Only a slice of the listing below is wanted. Retype the lines from the one containing "- 1080 - V2Ray - Zhang Haichuan" through the one containing "- 47.104.170.85", exactly, both ends included.

________

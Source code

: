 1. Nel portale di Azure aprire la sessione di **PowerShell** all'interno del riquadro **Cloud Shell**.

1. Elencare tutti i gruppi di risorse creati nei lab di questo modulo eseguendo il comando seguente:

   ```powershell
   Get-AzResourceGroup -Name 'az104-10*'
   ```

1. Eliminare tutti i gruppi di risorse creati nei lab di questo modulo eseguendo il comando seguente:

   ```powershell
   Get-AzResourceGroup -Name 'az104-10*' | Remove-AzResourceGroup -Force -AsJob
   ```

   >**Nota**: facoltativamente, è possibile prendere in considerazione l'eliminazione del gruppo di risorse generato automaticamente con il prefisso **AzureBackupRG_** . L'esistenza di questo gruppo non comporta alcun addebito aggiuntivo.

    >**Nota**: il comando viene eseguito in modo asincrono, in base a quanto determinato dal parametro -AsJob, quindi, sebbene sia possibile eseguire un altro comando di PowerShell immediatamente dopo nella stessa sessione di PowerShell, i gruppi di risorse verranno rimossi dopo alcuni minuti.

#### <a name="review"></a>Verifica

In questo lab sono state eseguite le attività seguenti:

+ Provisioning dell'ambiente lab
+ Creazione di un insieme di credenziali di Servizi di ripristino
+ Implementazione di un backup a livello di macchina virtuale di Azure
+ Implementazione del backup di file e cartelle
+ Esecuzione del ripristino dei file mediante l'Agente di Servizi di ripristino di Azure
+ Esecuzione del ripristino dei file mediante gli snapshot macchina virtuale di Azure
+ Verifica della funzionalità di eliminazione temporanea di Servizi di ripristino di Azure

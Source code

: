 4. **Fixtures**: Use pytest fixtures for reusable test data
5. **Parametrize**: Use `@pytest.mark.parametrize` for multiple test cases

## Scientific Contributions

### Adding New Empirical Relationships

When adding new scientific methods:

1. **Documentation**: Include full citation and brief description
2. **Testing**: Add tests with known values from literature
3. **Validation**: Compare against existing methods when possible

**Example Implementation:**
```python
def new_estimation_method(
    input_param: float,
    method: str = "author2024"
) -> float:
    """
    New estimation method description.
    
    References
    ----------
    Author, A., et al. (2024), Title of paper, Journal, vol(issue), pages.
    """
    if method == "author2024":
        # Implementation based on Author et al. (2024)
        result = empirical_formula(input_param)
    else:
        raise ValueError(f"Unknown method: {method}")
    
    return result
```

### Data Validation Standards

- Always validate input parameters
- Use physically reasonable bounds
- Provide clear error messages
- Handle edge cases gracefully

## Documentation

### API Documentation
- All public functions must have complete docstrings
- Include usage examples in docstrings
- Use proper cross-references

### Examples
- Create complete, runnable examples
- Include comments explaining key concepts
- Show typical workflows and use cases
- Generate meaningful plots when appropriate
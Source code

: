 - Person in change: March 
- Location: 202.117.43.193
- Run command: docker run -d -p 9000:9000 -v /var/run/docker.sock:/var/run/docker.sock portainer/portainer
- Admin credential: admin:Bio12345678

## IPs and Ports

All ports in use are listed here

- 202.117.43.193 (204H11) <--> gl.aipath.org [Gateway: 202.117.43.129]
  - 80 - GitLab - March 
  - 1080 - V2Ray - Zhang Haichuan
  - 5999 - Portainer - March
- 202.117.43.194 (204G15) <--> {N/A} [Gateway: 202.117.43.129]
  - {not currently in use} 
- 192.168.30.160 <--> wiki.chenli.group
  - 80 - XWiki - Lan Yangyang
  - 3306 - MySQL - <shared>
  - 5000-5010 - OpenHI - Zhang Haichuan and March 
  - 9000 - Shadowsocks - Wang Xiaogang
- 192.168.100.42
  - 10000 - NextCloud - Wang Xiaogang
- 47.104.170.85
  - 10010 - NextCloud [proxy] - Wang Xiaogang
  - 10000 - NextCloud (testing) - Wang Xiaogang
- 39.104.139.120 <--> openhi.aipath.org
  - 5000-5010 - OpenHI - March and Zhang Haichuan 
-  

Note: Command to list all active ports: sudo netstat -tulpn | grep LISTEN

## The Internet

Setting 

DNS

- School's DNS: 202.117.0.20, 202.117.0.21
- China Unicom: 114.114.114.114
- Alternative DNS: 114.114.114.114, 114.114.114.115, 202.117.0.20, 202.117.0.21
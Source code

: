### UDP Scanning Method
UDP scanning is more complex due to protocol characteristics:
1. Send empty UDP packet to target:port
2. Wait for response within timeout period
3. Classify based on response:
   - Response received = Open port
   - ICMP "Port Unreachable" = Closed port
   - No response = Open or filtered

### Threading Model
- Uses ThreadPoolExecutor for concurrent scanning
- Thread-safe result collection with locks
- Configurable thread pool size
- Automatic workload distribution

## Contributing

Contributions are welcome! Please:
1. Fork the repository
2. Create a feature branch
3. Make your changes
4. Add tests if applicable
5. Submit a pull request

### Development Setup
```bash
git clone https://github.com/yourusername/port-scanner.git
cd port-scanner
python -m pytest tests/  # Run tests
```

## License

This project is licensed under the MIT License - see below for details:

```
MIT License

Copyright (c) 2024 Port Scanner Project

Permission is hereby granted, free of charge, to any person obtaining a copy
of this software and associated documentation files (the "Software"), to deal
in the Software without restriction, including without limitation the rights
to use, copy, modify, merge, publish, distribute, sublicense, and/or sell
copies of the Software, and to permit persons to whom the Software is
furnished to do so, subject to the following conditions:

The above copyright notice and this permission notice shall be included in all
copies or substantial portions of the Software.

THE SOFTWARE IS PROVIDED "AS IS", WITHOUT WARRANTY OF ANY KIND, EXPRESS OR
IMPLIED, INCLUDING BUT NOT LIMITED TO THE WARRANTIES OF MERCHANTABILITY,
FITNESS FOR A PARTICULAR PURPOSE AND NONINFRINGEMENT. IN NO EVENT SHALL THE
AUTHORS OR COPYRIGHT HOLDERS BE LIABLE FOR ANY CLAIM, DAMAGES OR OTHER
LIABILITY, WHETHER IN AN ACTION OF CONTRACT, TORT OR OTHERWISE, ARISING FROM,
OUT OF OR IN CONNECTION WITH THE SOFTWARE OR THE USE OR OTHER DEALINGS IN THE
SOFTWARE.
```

________

WRITTEN SOLUTION:
  - 1080 - V2Ray - Zhang Haichuan
  - 5999 - Portainer - March
- 202.117.43.194 (204G15) <--> {N/A} [Gateway: 202.117.43.129]
  - {not currently in use} 
- 192.168.30.160 <--> wiki.chenli.group
  - 80 - XWiki - Lan Yangyang
  - 3306 - MySQL - <shared>
  - 5000-5010 - OpenHI - Zhang Haichuan and March 
  - 9000 - Shadowsocks - Wang Xiaogang
- 192.168.100.42
  - 10000 - NextCloud - Wang Xiaogang
- 47.104.170.85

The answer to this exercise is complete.